Le Fonds monétaire international (FMI) prévoit une croissance économique quasi nulle en Iran en 2025, avec un taux d’inflation de 43,3 %. Cette prévision intervient alors que le septième plan de développement du régime iranien vise une croissance économique de 8 %, un objectif que le guide suprême du régime, Ali Khamenei, juge pleinement réalisable.
Le FMI a actualisé ses précédentes perspectives économiques mondiales suite aux récents changements mondiaux, notamment le début du nouveau mandat présidentiel de Donald Trump. Il a révisé ses précédentes projections de croissance économique mondiale de 3,3 % à 2,8 %, en raison de droits de douane américains sans précédent.
Une partie du rapport aborde la croissance économique et l’inflation en Iran. Alors que le FMI tablait sur une croissance économique de 3,1 % en Iran en 2025 dans son précédent rapport, il y a environ trois mois, les prévisions actualisées abaissent ce chiffre à seulement 0,3 %.
À l’automne 2024, le Centre de recherche du Majlis (Parlement) du régime iranien prévoyait une croissance économique du pays comprise entre 2,5 et 2,8 % pour l’année perse 1404 (débutant le 21 mars 2025), sur la base du projet de budget du régime pour cette année-là.
Cependant, selon le septième plan de développement, qui couvre la période 1403-1407 (mars 2024 à mars 2029), la croissance économique du pays devrait être d’environ 8 %.
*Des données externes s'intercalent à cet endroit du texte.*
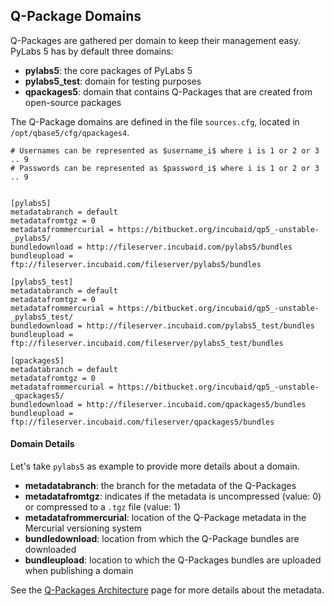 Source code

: [qparchitecture]: /pylabsdoc/#/PyLabs50/QPackageArchitecture

## Q-Package Domains

Q-Packages are gathered per domain to keep their management easy. PyLabs 5 has by default three domains:

* **pylabs5**: the core packages of PyLabs 5
* **pylabs5_test**: domain for testing purposes
* **qpackages5**: domain that contains Q-Packages that are created from open-source packages

The Q-Package domains are defined in the file `sources.cfg`, located in `/opt/qbase5/cfg/qpackages4`.

    # Usernames can be represented as $username_i$ where i is 1 or 2 or 3 .. 9
    # Passwords can be represented as $password_i$ where i is 1 or 2 or 3 .. 9
    
    
    [pylabs5]
    metadatabranch = default
    metadatafromtgz = 0
    metadatafrommercurial = https://bitbucket.org/incubaid/qp5_-unstable-_pylabs5/
    bundledownload = http://fileserver.incubaid.com/pylabs5/bundles
    bundleupload = ftp://fileserver.incubaid.com/fileserver/pylabs5/bundles
    
    [pylabs5_test]
    metadatabranch = default
    metadatafromtgz = 0
    metadatafrommercurial = https://bitbucket.org/incubaid/qp5_-unstable-_pylabs5_test/
    bundledownload = http://fileserver.incubaid.com/pylabs5_test/bundles
    bundleupload = ftp://fileserver.incubaid.com/fileserver/pylabs5_test/bundles
    
    [qpackages5]
    metadatabranch = default
    metadatafromtgz = 0
    metadatafrommercurial = https://bitbucket.org/incubaid/qp5_-unstable-_qpackages5/
    bundledownload = http://fileserver.incubaid.com/qpackages5/bundles
    bundleupload = ftp://fileserver.incubaid.com/fileserver/qpackages5/bundles


#### Domain Details
Let's take `pylabs5` as example to provide more details about a domain.

* **metadatabranch**: the branch for the metadata of the Q-Packages
* **metadatafromtgz**: indicates if the metadata is uncompressed (value: 0) or compressed to a `.tgz` file (value: 1)
* **metadatafrommercurial**: location of the Q-Package metadata in the Mercurial versioning system
* **bundledownload**: location from which the Q-Package bundles are downloaded
* **bundleupload**: location to which the Q-Packages bundles are uploaded when publishing a domain

See the [Q-Packages Architecture][qparchitecture] page for more details about the metadata.
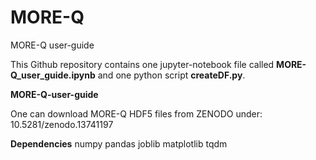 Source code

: # MORE-Q
MORE-Q user-guide

This Github repository contains one jupyter-notebook file called __MORE-Q_user_guide.ipynb__ and one python script __createDF.py__. 

__MORE-Q-user-guide__  




One can download MORE-Q HDF5 files from ZENODO under: 10.5281/zenodo.13741197


**Dependencies**
numpy 
pandas
joblib
matplotlib
tqdm
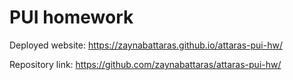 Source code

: # PUI homework

Deployed website: https://zaynabattaras.github.io/attaras-pui-hw/

Repository link: https://github.com/zaynabattaras/attaras-pui-hw/ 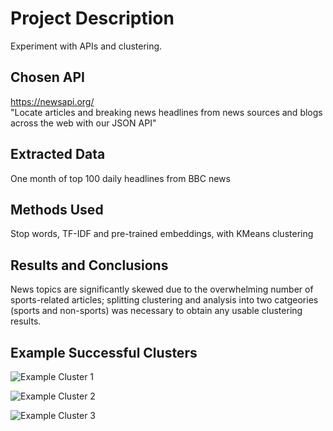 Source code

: # Project Description

Experiment with APIs and clustering.

## Chosen API
https://newsapi.org/  
"Locate articles and breaking news headlines from news sources and blogs across the web with our JSON API"

## Extracted Data
One month of top 100 daily headlines from BBC news

## Methods Used
Stop words, TF-IDF and pre-trained embeddings, with KMeans clustering

## Results and Conclusions
News topics are significantly skewed due to the overwhelming number of sports-related articles; splitting clustering and analysis into two catgeories (sports and non-sports) was necessary to obtain any usable clustering results.

## Example Successful Clusters
![Example Cluster 1](https://github.com/NeilAucoin/News-Headline-Clustering-and-Analysis-Using-NLP/blob/main/Assets/example_cluster1.PNG?raw=true)

![Example Cluster 2](https://github.com/NeilAucoin/News-Headline-Clustering-and-Analysis-Using-NLP/blob/main/Assets/example_cluster3.PNG?raw=true)

![Example Cluster 3](https://github.com/NeilAucoin/News-Headline-Clustering-and-Analysis-Using-NLP/blob/main/Assets/example_cluster2.PNG?raw=true)
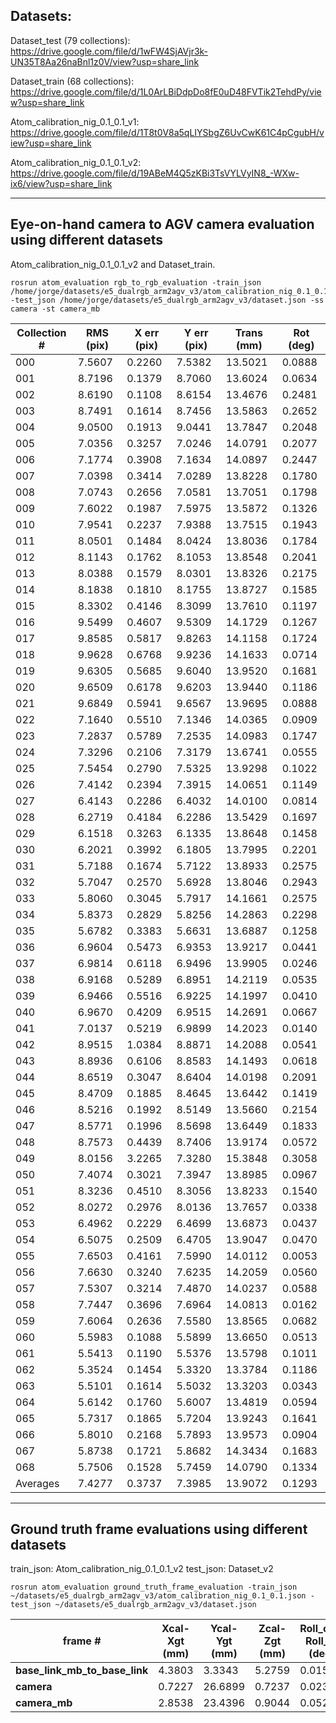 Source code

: ## Datasets:

Dataset_test (79 collections): https://drive.google.com/file/d/1wFW4SjAVjr3k-UN35T8Aa26naBnl1z0V/view?usp=share_link

Dataset_train (68 collections): https://drive.google.com/file/d/1L0ArLBiDdpDo8fE0uD48FVTik2TehdPy/view?usp=share_link

Atom_calibration_nig_0.1_0.1_v1: https://drive.google.com/file/d/1T8t0V8a5qLIYSbgZ6UvCwK61C4pCgubH/view?usp=share_link

Atom_calibration_nig_0.1_0.1_v2: https://drive.google.com/file/d/19ABeM4Q5zKBi3TsVYLVyIN8_-WXw-ix6/view?usp=share_link

_________________________________________

## Eye-on-hand camera to AGV camera evaluation using different datasets

Atom_calibration_nig_0.1_0.1_v2 and Dataset_train.

    rosrun atom_evaluation rgb_to_rgb_evaluation -train_json /home/jorge/datasets/e5_dualrgb_arm2agv_v3/atom_calibration_nig_0.1_0.1.json -test_json /home/jorge/datasets/e5_dualrgb_arm2agv_v3/dataset.json -ss camera -st camera_mb


| Collection # | RMS (pix) | X err (pix) | Y err (pix) | Trans (mm) | Rot (deg) |
|--------------|-----------|-------------|-------------|------------|-----------|
|     000      |   7.5607  |    0.2260   |    7.5382   |  13.5021   |   0.0888  |
|     001      |   8.7196  |    0.1379   |    8.7060   |  13.6024   |   0.0634  |
|     002      |   8.6190  |    0.1108   |    8.6154   |  13.4676   |   0.2481  |
|     003      |   8.7491  |    0.1614   |    8.7456   |  13.5863   |   0.2652  |
|     004      |   9.0500  |    0.1913   |    9.0441   |  13.7847   |   0.2048  |
|     005      |   7.0356  |    0.3257   |    7.0246   |  14.0791   |   0.2077  |
|     006      |   7.1774  |    0.3908   |    7.1634   |  14.0897   |   0.2447  |
|     007      |   7.0398  |    0.3414   |    7.0289   |  13.8228   |   0.1780  |
|     008      |   7.0743  |    0.2656   |    7.0581   |  13.7051   |   0.1798  |
|     009      |   7.6022  |    0.1987   |    7.5975   |  13.5872   |   0.1326  |
|     010      |   7.9541  |    0.2237   |    7.9388   |  13.7515   |   0.1943  |
|     011      |   8.0501  |    0.1484   |    8.0424   |  13.8036   |   0.1784  |
|     012      |   8.1143  |    0.1762   |    8.1053   |  13.8548   |   0.2041  |
|     013      |   8.0388  |    0.1579   |    8.0301   |  13.8326   |   0.2175  |
|     014      |   8.1838  |    0.1810   |    8.1755   |  13.8727   |   0.1585  |
|     015      |   8.3302  |    0.4146   |    8.3099   |  13.7610   |   0.1197  |
|     016      |   9.5499  |    0.4607   |    9.5309   |  14.1729   |   0.1267  |
|     017      |   9.8585  |    0.5817   |    9.8263   |  14.1158   |   0.1724  |
|     018      |   9.9628  |    0.6768   |    9.9236   |  14.1633   |   0.0714  |
|     019      |   9.6305  |    0.5685   |    9.6040   |  13.9520   |   0.1681  |
|     020      |   9.6509  |    0.6178   |    9.6203   |  13.9440   |   0.1186  |
|     021      |   9.6849  |    0.5941   |    9.6567   |  13.9695   |   0.0888  |
|     022      |   7.1640  |    0.5510   |    7.1346   |  14.0365   |   0.0909  |
|     023      |   7.2837  |    0.5789   |    7.2535   |  14.0983   |   0.1747  |
|     024      |   7.3296  |    0.2106   |    7.3179   |  13.6741   |   0.0555  |
|     025      |   7.5454  |    0.2790   |    7.5325   |  13.9298   |   0.1022  |
|     026      |   7.4142  |    0.2394   |    7.3915   |  14.0651   |   0.1149  |
|     027      |   6.4143  |    0.2286   |    6.4032   |  14.0100   |   0.0814  |
|     028      |   6.2719  |    0.4184   |    6.2286   |  13.5429   |   0.1697  |
|     029      |   6.1518  |    0.3263   |    6.1335   |  13.8648   |   0.1458  |
|     030      |   6.2021  |    0.3992   |    6.1805   |  13.7995   |   0.2201  |
|     031      |   5.7188  |    0.1674   |    5.7122   |  13.8933   |   0.2575  |
|     032      |   5.7047  |    0.2570   |    5.6928   |  13.8046   |   0.2943  |
|     033      |   5.8060  |    0.3045   |    5.7917   |  14.1661   |   0.2575  |
|     034      |   5.8373  |    0.2829   |    5.8256   |  14.2863   |   0.2298  |
|     035      |   5.6782  |    0.3383   |    5.6631   |  13.6887   |   0.1258  |
|     036      |   6.9604  |    0.5473   |    6.9353   |  13.9217   |   0.0441  |
|     037      |   6.9814  |    0.6118   |    6.9496   |  13.9905   |   0.0246  |
|     038      |   6.9168  |    0.5289   |    6.8951   |  14.2119   |   0.0535  |
|     039      |   6.9466  |    0.5516   |    6.9225   |  14.1997   |   0.0410  |
|     040      |   6.9670  |    0.4209   |    6.9515   |  14.2691   |   0.0667  |
|     041      |   7.0137  |    0.5219   |    6.9899   |  14.2023   |   0.0140  |
|     042      |   8.9515  |    1.0384   |    8.8871   |  14.2088   |   0.0541  |
|     043      |   8.8936  |    0.6106   |    8.8583   |  14.1493   |   0.0618  |
|     044      |   8.6519  |    0.3047   |    8.6404   |  14.0198   |   0.2091  |
|     045      |   8.4709  |    0.1885   |    8.4645   |  13.6442   |   0.1419  |
|     046      |   8.5216  |    0.1992   |    8.5149   |  13.5660   |   0.2154  |
|     047      |   8.5771  |    0.1996   |    8.5698   |  13.6449   |   0.1833  |
|     048      |   8.7573  |    0.4439   |    8.7406   |  13.9174   |   0.0572  |
|     049      |   8.0156  |    3.2265   |    7.3280   |  15.3848   |   0.3058  |
|     050      |   7.4074  |    0.3021   |    7.3947   |  13.8985   |   0.0967  |
|     051      |   8.3236  |    0.4510   |    8.3056   |  13.8233   |   0.1540  |
|     052      |   8.0272  |    0.2976   |    8.0136   |  13.7657   |   0.0338  |
|     053      |   6.4962  |    0.2229   |    6.4699   |  13.6873   |   0.0437  |
|     054      |   6.5075  |    0.2509   |    6.4705   |  13.9047   |   0.0470  |
|     055      |   7.6503  |    0.4161   |    7.5990   |  14.0112   |   0.0053  |
|     056      |   7.6630  |    0.3240   |    7.6235   |  14.2059   |   0.0560  |
|     057      |   7.5307  |    0.3214   |    7.4870   |  14.0237   |   0.0588  |
|     058      |   7.7447  |    0.3696   |    7.6964   |  14.0813   |   0.0162  |
|     059      |   7.6064  |    0.2636   |    7.5580   |  13.8565   |   0.0682  |
|     060      |   5.5983  |    0.1088   |    5.5899   |  13.6650   |   0.0513  |
|     061      |   5.5413  |    0.1190   |    5.5376   |  13.5798   |   0.1011  |
|     062      |   5.3524  |    0.1454   |    5.3320   |  13.3784   |   0.1186  |
|     063      |   5.5101  |    0.1614   |    5.5032   |  13.3203   |   0.0343  |
|     064      |   5.6142  |    0.1760   |    5.6007   |  13.4819   |   0.0594  |
|     065      |   5.7317  |    0.1865   |    5.7204   |  13.9243   |   0.1641  |
|     066      |   5.8010  |    0.2168   |    5.7893   |  13.9573   |   0.0904  |
|     067      |   5.8738  |    0.1721   |    5.8682   |  14.3434   |   0.1683  |
|     068      |   5.7506  |    0.1528   |    5.7459   |  14.0790   |   0.1334  |
|   Averages   |   7.4277  |    0.3737   |    7.3985   |  13.9072   |   0.1293  |

_________________________________________

## Ground truth frame evaluations using different datasets

train_json: Atom_calibration_nig_0.1_0.1_v2
test_json: Dataset_v2

    rosrun atom_evaluation ground_truth_frame_evaluation -train_json ~/datasets/e5_dualrgb_arm2agv_v3/atom_calibration_nig_0.1_0.1.json -test_json ~/datasets/e5_dualrgb_arm2agv_v3/dataset.json 

|          frame #          | Xcal-Xgt (mm) | Ycal-Ygt (mm) | Zcal-Zgt (mm) | Roll_cal-Roll_gt (deg) | Pitch_cal-Pitch_gt (deg) | Yaw_cal-Yaw_gt (deg) | Average - Trans | Average - Rot |
|---------------------------|---------------|---------------|---------------|------------------------|--------------------------|----------------------|-----------------|---------------|
| **base_link_mb_to_base_link** |     4.3803    |     3.3343    |     5.2759    |         0.0157         |          0.0895          |        0.0895        |      7.6250     |     0.1413    |
|           **camera**          |     0.7227    |    26.6899    |     0.7237    |         0.0238         |          0.0910          |        0.0910        |     31.0360     |     0.0990    |
|         **camera_mb**         |     2.8538    |    23.4396    |     0.9044    |         0.0528         |          0.1254          |        0.1254        |     23.6300     |     0.2852    |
La projection de croissance de 0,3 % pour 2025 est basée sur des données fournies par des institutions officielles du régime iranien, telles que la Banque centrale.
En revanche, alors que le budget national de 1404 prévoit un taux d’inflation de 30 %, le rapport actualisé du FMI estime l’inflation iranienne pour cette année à 43,3 %, créant un écart de 13,3 points de pourcentage entre l’estimation budgétaire et les projections du FMI.
Selon les derniers rapports officiels du Centre des statistiques du régime iranien, la croissance économique a atteint 1,6 % à l’automne 2024, son plus bas niveau depuis l’hiver 2021.
Outre la nouvelle phase économique mondiale prévue par le Fonds monétaire international, le facteur déterminant pour l’Iran est le maintien des sanctions. Ces sanctions restent en vigueur malgré un optimisme relatif concernant les négociations entre les États-Unis et le régime iranien.
L’impact des pénuries d’énergie a également exercé une pression économique interne sur le pays. Dans le secteur industriel, les déficits d’électricité et les pénuries de gaz ont entraîné une réduction significative des capacités de production des unités industrielles en amont et à petite échelle au cours de l’année écoulée.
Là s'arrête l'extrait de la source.